» **WORK INSTRUCTIONS**
Type the entries out once more. Match them exactly.
___ DATA RECORDS
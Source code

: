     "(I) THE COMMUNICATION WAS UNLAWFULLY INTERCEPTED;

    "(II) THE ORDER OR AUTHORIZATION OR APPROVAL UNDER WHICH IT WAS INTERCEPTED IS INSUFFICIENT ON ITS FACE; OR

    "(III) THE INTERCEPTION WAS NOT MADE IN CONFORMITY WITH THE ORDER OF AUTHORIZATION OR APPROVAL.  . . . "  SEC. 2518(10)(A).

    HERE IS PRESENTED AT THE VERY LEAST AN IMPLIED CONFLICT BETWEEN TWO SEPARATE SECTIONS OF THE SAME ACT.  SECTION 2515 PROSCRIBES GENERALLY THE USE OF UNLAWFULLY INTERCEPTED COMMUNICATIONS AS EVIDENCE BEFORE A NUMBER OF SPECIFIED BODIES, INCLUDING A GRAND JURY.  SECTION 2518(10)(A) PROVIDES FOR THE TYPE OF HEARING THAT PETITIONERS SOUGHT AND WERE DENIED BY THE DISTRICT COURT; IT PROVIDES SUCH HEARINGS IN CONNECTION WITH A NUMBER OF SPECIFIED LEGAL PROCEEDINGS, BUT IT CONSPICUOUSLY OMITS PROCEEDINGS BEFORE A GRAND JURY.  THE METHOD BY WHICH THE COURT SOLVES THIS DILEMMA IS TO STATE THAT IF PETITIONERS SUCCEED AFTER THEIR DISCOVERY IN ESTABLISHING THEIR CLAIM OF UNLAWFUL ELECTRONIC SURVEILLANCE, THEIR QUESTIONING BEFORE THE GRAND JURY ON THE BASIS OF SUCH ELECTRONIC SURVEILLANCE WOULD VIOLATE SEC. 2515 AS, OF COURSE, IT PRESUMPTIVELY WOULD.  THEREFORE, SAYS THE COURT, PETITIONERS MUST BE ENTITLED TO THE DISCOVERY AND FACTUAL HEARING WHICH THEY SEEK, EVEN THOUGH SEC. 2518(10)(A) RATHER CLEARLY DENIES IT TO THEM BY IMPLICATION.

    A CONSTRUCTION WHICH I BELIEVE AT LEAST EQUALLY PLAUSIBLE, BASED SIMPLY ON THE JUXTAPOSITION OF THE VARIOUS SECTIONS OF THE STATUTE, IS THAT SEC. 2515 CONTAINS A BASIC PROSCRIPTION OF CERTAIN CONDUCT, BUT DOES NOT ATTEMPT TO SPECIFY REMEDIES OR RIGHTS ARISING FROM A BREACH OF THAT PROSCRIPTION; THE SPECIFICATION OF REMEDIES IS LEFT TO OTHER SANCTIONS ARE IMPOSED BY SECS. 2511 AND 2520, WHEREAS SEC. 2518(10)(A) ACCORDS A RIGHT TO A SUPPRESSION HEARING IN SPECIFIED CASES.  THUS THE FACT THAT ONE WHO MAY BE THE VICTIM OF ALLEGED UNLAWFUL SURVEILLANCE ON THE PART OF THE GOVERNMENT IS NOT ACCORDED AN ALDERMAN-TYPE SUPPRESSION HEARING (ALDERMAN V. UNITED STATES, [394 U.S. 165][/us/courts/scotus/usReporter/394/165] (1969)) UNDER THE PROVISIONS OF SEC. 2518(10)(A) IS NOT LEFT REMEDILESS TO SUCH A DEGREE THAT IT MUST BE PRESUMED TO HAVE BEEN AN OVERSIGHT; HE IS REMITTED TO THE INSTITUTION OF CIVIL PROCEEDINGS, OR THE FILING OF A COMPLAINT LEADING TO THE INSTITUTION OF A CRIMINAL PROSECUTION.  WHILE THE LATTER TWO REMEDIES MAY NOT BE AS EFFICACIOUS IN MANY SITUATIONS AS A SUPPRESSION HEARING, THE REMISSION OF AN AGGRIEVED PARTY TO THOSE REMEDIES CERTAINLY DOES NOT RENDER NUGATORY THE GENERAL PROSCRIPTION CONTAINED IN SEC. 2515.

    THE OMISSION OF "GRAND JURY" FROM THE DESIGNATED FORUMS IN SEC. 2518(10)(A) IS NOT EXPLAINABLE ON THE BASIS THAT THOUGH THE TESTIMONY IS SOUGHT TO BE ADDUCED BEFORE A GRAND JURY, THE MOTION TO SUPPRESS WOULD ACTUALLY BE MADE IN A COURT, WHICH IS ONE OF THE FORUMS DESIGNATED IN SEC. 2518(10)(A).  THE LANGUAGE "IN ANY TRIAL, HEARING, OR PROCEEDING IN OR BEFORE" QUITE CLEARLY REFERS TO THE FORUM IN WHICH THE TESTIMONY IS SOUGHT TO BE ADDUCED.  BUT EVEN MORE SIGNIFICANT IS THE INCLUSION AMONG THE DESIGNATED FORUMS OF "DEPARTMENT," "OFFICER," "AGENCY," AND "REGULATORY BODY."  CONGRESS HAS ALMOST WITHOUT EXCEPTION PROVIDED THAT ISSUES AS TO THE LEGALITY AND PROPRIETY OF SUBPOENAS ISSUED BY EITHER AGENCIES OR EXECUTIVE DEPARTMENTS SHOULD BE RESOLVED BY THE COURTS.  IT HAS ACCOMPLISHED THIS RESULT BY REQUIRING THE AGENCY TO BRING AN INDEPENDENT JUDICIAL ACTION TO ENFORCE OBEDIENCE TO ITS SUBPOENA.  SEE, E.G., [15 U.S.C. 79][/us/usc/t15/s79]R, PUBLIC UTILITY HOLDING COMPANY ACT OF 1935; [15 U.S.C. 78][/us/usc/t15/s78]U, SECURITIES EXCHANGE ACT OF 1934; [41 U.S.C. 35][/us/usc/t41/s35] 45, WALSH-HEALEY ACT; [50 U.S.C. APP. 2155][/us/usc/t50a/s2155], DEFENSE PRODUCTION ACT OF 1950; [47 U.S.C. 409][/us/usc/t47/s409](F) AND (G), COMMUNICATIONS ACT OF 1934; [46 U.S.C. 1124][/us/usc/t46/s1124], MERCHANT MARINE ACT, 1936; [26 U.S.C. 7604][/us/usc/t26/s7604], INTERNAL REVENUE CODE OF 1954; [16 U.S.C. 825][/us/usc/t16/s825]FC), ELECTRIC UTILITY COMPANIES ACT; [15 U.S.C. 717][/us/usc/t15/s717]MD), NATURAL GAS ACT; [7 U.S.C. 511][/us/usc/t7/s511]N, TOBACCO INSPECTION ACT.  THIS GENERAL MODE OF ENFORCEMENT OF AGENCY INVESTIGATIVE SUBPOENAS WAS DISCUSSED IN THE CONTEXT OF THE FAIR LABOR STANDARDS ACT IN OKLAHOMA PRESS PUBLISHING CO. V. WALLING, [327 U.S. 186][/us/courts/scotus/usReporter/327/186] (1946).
______
» **RESPONSE BOX**
Source code

:     "(I) THE COMMUNICATION WAS UNLAWFULLY INTERCEPTED;

    "(II) THE ORDER OR AUTHORIZATION OR APPROVAL UNDER WHICH IT WAS INTERCEPTED IS INSUFFICIENT ON ITS FACE; OR

    "(III) THE INTERCEPTION WAS NOT MADE IN CONFORMITY WITH THE ORDER OF AUTHORIZATION OR APPROVAL.  . . . "  SEC. 2518(10)(A).

    HERE IS PRESENTED AT THE VERY LEAST AN IMPLIED CONFLICT BETWEEN TWO SEPARATE SECTIONS OF THE SAME ACT.  SECTION 2515 PROSCRIBES GENERALLY THE USE OF UNLAWFULLY INTERCEPTED COMMUNICATIONS AS EVIDENCE BEFORE A NUMBER OF SPECIFIED BODIES, INCLUDING A GRAND JURY.  SECTION 2518(10)(A) PROVIDES FOR THE TYPE OF HEARING THAT PETITIONERS SOUGHT AND WERE DENIED BY THE DISTRICT COURT; IT PROVIDES SUCH HEARINGS IN CONNECTION WITH A NUMBER OF SPECIFIED LEGAL PROCEEDINGS, BUT IT CONSPICUOUSLY OMITS PROCEEDINGS BEFORE A GRAND JURY.  THE METHOD BY WHICH THE COURT SOLVES THIS DILEMMA IS TO STATE THAT IF PETITIONERS SUCCEED AFTER THEIR DISCOVERY IN ESTABLISHING THEIR CLAIM OF UNLAWFUL ELECTRONIC SURVEILLANCE, THEIR QUESTIONING BEFORE THE GRAND JURY ON THE BASIS OF SUCH ELECTRONIC SURVEILLANCE WOULD VIOLATE SEC. 2515 AS, OF COURSE, IT PRESUMPTIVELY WOULD.  THEREFORE, SAYS THE COURT, PETITIONERS MUST BE ENTITLED TO THE DISCOVERY AND FACTUAL HEARING WHICH THEY SEEK, EVEN THOUGH SEC. 2518(10)(A) RATHER CLEARLY DENIES IT TO THEM BY IMPLICATION.

    A CONSTRUCTION WHICH I BELIEVE AT LEAST EQUALLY PLAUSIBLE, BASED SIMPLY ON THE JUXTAPOSITION OF THE VARIOUS SECTIONS OF THE STATUTE, IS THAT SEC. 2515 CONTAINS A BASIC PROSCRIPTION OF CERTAIN CONDUCT, BUT DOES NOT ATTEMPT TO SPECIFY REMEDIES OR RIGHTS ARISING FROM A BREACH OF THAT PROSCRIPTION; THE SPECIFICATION OF REMEDIES IS LEFT TO OTHER SANCTIONS ARE IMPOSED BY SECS. 2511 AND 2520, WHEREAS SEC. 2518(10)(A) ACCORDS A RIGHT TO A SUPPRESSION HEARING IN SPECIFIED CASES.  THUS THE FACT THAT ONE WHO MAY BE THE VICTIM OF ALLEGED UNLAWFUL SURVEILLANCE ON THE PART OF THE GOVERNMENT IS NOT ACCORDED AN ALDERMAN-TYPE SUPPRESSION HEARING (ALDERMAN V. UNITED STATES, [394 U.S. 165][/us/courts/scotus/usReporter/394/165] (1969)) UNDER THE PROVISIONS OF SEC. 2518(10)(A) IS NOT LEFT REMEDILESS TO SUCH A DEGREE THAT IT MUST BE PRESUMED TO HAVE BEEN AN OVERSIGHT; HE IS REMITTED TO THE INSTITUTION OF CIVIL PROCEEDINGS, OR THE FILING OF A COMPLAINT LEADING TO THE INSTITUTION OF A CRIMINAL PROSECUTION.  WHILE THE LATTER TWO REMEDIES MAY NOT BE AS EFFICACIOUS IN MANY SITUATIONS AS A SUPPRESSION HEARING, THE REMISSION OF AN AGGRIEVED PARTY TO THOSE REMEDIES CERTAINLY DOES NOT RENDER NUGATORY THE GENERAL PROSCRIPTION CONTAINED IN SEC. 2515.

    THE OMISSION OF "GRAND JURY" FROM THE DESIGNATED FORUMS IN SEC. 2518(10)(A) IS NOT EXPLAINABLE ON THE BASIS THAT THOUGH THE TESTIMONY IS SOUGHT TO BE ADDUCED BEFORE A GRAND JURY, THE MOTION TO SUPPRESS WOULD ACTUALLY BE MADE IN A COURT, WHICH IS ONE OF THE FORUMS DESIGNATED IN SEC. 2518(10)(A).  THE LANGUAGE "IN ANY TRIAL, HEARING, OR PROCEEDING IN OR BEFORE" QUITE CLEARLY REFERS TO THE FORUM IN WHICH THE TESTIMONY IS SOUGHT TO BE ADDUCED.  BUT EVEN MORE SIGNIFICANT IS THE INCLUSION AMONG THE DESIGNATED FORUMS OF "DEPARTMENT," "OFFICER," "AGENCY," AND "REGULATORY BODY."  CONGRESS HAS ALMOST WITHOUT EXCEPTION PROVIDED THAT ISSUES AS TO THE LEGALITY AND PROPRIETY OF SUBPOENAS ISSUED BY EITHER AGENCIES OR EXECUTIVE DEPARTMENTS SHOULD BE RESOLVED BY THE COURTS.  IT HAS ACCOMPLISHED THIS RESULT BY REQUIRING THE AGENCY TO BRING AN INDEPENDENT JUDICIAL ACTION TO ENFORCE OBEDIENCE TO ITS SUBPOENA.  SEE, E.G., [15 U.S.C. 79][/us/usc/t15/s79]R, PUBLIC UTILITY HOLDING COMPANY ACT OF 1935; [15 U.S.C. 78][/us/usc/t15/s78]U, SECURITIES EXCHANGE ACT OF 1934; [41 U.S.C. 35][/us/usc/t41/s35] 45, WALSH-HEALEY ACT; [50 U.S.C. APP. 2155][/us/usc/t50a/s2155], DEFENSE PRODUCTION ACT OF 1950; [47 U.S.C. 409][/us/usc/t47/s409](F) AND (G), COMMUNICATIONS ACT OF 1934; [46 U.S.C. 1124][/us/usc/t46/s1124], MERCHANT MARINE ACT, 1936; [26 U.S.C. 7604][/us/usc/t26/s7604], INTERNAL REVENUE CODE OF 1954; [16 U.S.C. 825][/us/usc/t16/s825]FC), ELECTRIC UTILITY COMPANIES ACT; [15 U.S.C. 717][/us/usc/t15/s717]MD), NATURAL GAS ACT; [7 U.S.C. 511][/us/usc/t7/s511]N, TOBACCO INSPECTION ACT.  THIS GENERAL MODE OF ENFORCEMENT OF AGENCY INVESTIGATIVE SUBPOENAS WAS DISCUSSED IN THE CONTEXT OF THE FAIR LABOR STANDARDS ACT IN OKLAHOMA PRESS PUBLISHING CO. V. WALLING, [327 U.S. 186][/us/courts/scotus/usReporter/327/186] (1946).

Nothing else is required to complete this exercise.